Después aguardó, apretados los labios, semejante al primer hombre bajo el Árbol del Conocimiento, cuando toda la tierra permanecía aún blanda y húmeda tras la retirada de las aguas. Y en ese momento, mientras el fragor de la lluvia arreciaba sobre las hojas y todo parecía querer disolverse en la nube vaporosa que ascendía del suelo, vio formarse en el horizonte el arco iris más amplio y brillante que la naturaleza pueda crear. Más que un arco iris era como una aureola casi perfecta; su segmento inferior desaparecía bajo las olas y ostentaba los siete colores del espectro con una admirable vivacidad.

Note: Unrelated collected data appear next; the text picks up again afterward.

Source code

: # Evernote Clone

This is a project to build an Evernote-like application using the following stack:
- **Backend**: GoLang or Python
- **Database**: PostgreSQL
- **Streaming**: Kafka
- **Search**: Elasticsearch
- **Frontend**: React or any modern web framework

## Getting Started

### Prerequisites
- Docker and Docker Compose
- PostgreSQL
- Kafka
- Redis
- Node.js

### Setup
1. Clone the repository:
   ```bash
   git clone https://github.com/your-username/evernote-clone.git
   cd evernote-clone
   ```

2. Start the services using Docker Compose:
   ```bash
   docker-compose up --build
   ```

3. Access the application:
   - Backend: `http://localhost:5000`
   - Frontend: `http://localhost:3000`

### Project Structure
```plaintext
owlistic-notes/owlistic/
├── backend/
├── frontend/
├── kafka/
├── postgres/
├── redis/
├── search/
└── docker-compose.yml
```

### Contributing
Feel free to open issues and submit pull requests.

El aguacero cesó casi tan bruscamente como había comenzado. Robinsón, con sus vestidos, volvió a descubrir el sentido y la llamada de su trabajo. A los pocos minutos había superado aquel breve pero instructivo desfallecimiento.
Estaba ocupado en torcer una cuaderna para obtener su escuadra exacta, cargando sobre ella todo su peso, cuando tuvo la confusa sensación de ser observado. Alzó la cabeza y su mirada se cruzó con la de Tenn, el perro del Virginia, aquel setter-laverack que no era de pura raza, pero que resultaba afectuoso como un niño y que se encontraba al lado del vigía, sobre el puente, en el momento del naufragio. El animal estaba tumbado boca arriba, a una docena de pasos aproximadamente con sus orejas tiesas y la pata delantera izquierda plegada. La emoción caldeó el corazón de Robinsón. Esta vez sí tenía la certeza de no ser el único que había escapado del naufragio. Dio algunos pasos hacia el animal, pronunciando repetidas veces su nombre. Tenn pertenecía a una de esas razas de perros que manifiestan una necesidad vital, imperiosa de la presencia humana, de la voz y de la mano del hombre. Era extraño que no se precipitase hacia Robinsón gimiendo con el lomo erizado y moviendo el rabo. Robinsón se hallaba ya a sólo unos escasos pasos del animal cuando él comenzó a retirarse -alzados los belfos- con un gruñido de odio. Después se dio media vuelta con brusquedad y huyó rastreando entre la maleza para desaparecer poco después.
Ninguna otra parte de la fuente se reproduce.